In the next of these groups of oracles Amos continues his attack on the national ritual, and now contrasts it with the service of God in public life—the relief of the poor, the discharge of justice. But he does not begin with this. The group opens with an elegy, which bewails the nation as already fallen. It is always difficult to mark where the style of a prophet passes from rhythmical prose into what we may justly call a metrical form. But in this short wail, we catch the well-known measure of the Hebrew dirge; not so165 artistic as in later poems, yet with at least the characteristic couplet of a long and a short line.

Hear this word which I lift up against you—a Dirge, O house of Israel:—

Fallen, no more shall she rise,

Virgin of Israel!

Flung down on her own ground,

No one to raise her!

The Virgin, which with Isaiah is a standing title for Jerusalem and occasionally used of other cities, is here probably the whole nation of Northern Israel. The explanation follows. It is War. For thus saith the Lord Jehovah: The city that goeth forth a thousand shall have an hundred left; and she that goeth forth an hundred shall have left ten for the house of Israel.
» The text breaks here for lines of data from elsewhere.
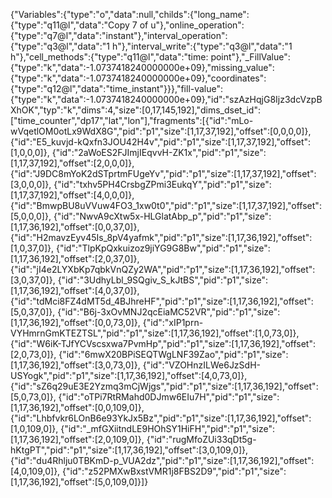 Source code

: {"Variables":{"type":"o","data":null,"childs":{"long_name":{"type":"q11@l","data":"Copy 7 of u"},"online_operation":{"type":"q7@l","data":"instant"},"interval_operation":{"type":"q3@l","data":"1 h"},"interval_write":{"type":"q3@l","data":"1 h"},"cell_methods":{"type":"q11@l","data":"time: point"},"_FillValue":{"type":"k","data":-1.0737418240000000e+09},"missing_value":{"type":"k","data":-1.0737418240000000e+09},"coordinates":{"type":"q12@l","data":"time_instant"}}},"fill-value":{"type":"k","data":-1.0737418240000000e+09},"id":"szAzHqjG8Ijz3dcVzpBXhOK","typ":"k","dims":4,"size":[0,17,145,192],"dims_dset_id":["time_counter","dp17","lat","lon"],"fragments":[{"id":"mLo-wVqetlOM0otLx9WdX8G","pid":"p1","size":[1,17,37,192],"offset":[0,0,0,0]},
{"id":"E5_kuvjd-kQxfn3JOU42H4v","pid":"p1","size":[1,17,37,192],"offset":[1,0,0,0]},
{"id":"2aWoES2FJImjIEqvvH-ZK1x","pid":"p1","size":[1,17,37,192],"offset":[2,0,0,0]},
{"id":"J9DC8mYoK2dSTprtmFUgeYv","pid":"p1","size":[1,17,37,192],"offset":[3,0,0,0]},
{"id":"txhv5PH4CrsbgZPmi3EukqY","pid":"p1","size":[1,17,37,192],"offset":[4,0,0,0]},
{"id":"BmwpBU8uVVuw4FO3_1xw0t0","pid":"p1","size":[1,17,37,192],"offset":[5,0,0,0]},
{"id":"NwvA9cXtw5x-HLGlatAbp_p","pid":"p1","size":[1,17,36,192],"offset":[0,0,37,0]},
{"id":"H2mavzEyv45Is_8pV4yafmk","pid":"p1","size":[1,17,36,192],"offset":[1,0,37,0]},
{"id":"TlpKpQxkuizoz9jiYG9G8Bw","pid":"p1","size":[1,17,36,192],"offset":[2,0,37,0]},
{"id":"jI4e2LYXbKp7qbkVnQZy2WA","pid":"p1","size":[1,17,36,192],"offset":[3,0,37,0]},
{"id":"3UdhyLbl_9SQgiv_S_kJtBS","pid":"p1","size":[1,17,36,192],"offset":[4,0,37,0]},
{"id":"tdMci8FZ4dMT5d_4BJhreHF","pid":"p1","size":[1,17,36,192],"offset":[5,0,37,0]},
{"id":"B6j-3xOvMNJ2qcEiaMC52VR","pid":"p1","size":[1,17,36,192],"offset":[0,0,73,0]},
{"id":"xIP1prn-VYHmrnGmKTEZTSL","pid":"p1","size":[1,17,36,192],"offset":[1,0,73,0]},
{"id":"W6iK-TJfYCVscsxwa7PvmHp","pid":"p1","size":[1,17,36,192],"offset":[2,0,73,0]},
{"id":"6mwX20BPiSEQTWgLNF39Zao","pid":"p1","size":[1,17,36,192],"offset":[3,0,73,0]},
{"id":"VZOHnzILWe6JzSdH-USYogk","pid":"p1","size":[1,17,36,192],"offset":[4,0,73,0]},
{"id":"sZ6q29uE3E2Yzmq3mCjWjgs","pid":"p1","size":[1,17,36,192],"offset":[5,0,73,0]},
{"id":"oTPi7RtRMahd0DJmw6EIu7H","pid":"p1","size":[1,17,36,192],"offset":[0,0,109,0]},
{"id":"Lhbfvkr6LOnB6e93YkJx5Bz","pid":"p1","size":[1,17,36,192],"offset":[1,0,109,0]},
{"id":"_mfGXiitndLE9HOhSY1HiFH","pid":"p1","size":[1,17,36,192],"offset":[2,0,109,0]},
{"id":"rugMfoZUi33qDt5g-hKtgPT","pid":"p1","size":[1,17,36,192],"offset":[3,0,109,0]},
{"id":"du4Rhlju0TBKmD-p_VUA2dz","pid":"p1","size":[1,17,36,192],"offset":[4,0,109,0]},
{"id":"z52PMXwBxstVMR1j8FBS2D9","pid":"p1","size":[1,17,36,192],"offset":[5,0,109,0]}]} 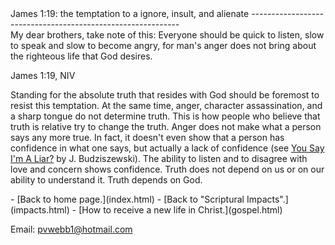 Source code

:  <head> <title>anger</title> <meta content="IE=9" http-equiv="X-UA-Compatible"></meta> <link href="css/page_style.css" rel="stylesheet" type="text/css"></link> </head><body><div class="page_style"> James 1:19: the temptation to a ignore, insult, and alienate
------------------------------------------------------------

<div class="p">My dear brothers, take note of this: Everyone should be quick to listen, slow to speak and slow to become angry, for man's anger does not bring about the righteous life that God desires.

James 1:19, NIV</div>Standing for the absolute truth that resides with God should be foremost to resist this temptation. At the same time, anger, character assassination, and a sharp tongue do not determine truth. This is how people who believe that truth is relative try to change the truth. Anger does not make what a person says any more true. In fact, it doesn't even show that a person has confidence in what one says, but actually a lack of confidence (see [You Say I'm A Liar?](http://www.boundless.org/regulars/regctl.cfm?aid=69) by J. Budziszewski). The ability to listen and to disagree with love and concern shows confidence. Truth does not depend on us or on our ability to understand it. Truth depends on God.

  </div>- [Back to home page.](index.html)
- [Back to "Scriptural Impacts".](impacts.html)
- [How to receive a new life in Christ.](gospel.html)

Email: [pvwebb1@hotmail.com](mailto:pvwebb1@hotmail.com)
But judgment is not yet irrevocable. There break forthwith the only two promises which lighten the lowering darkness of the book. Let the people turn to Jehovah Himself—and that means let them turn from the ritual, and instead of it purge their civic life, restore justice in their courts and help the poor. For God and moral good are one. It is seek Me and ye shall live, and seek good and ye shall live. Omitting for the present all argument as to whether the interruption of praise to the power of Jehovah be from Amos or another, we read the whole oracle as follows.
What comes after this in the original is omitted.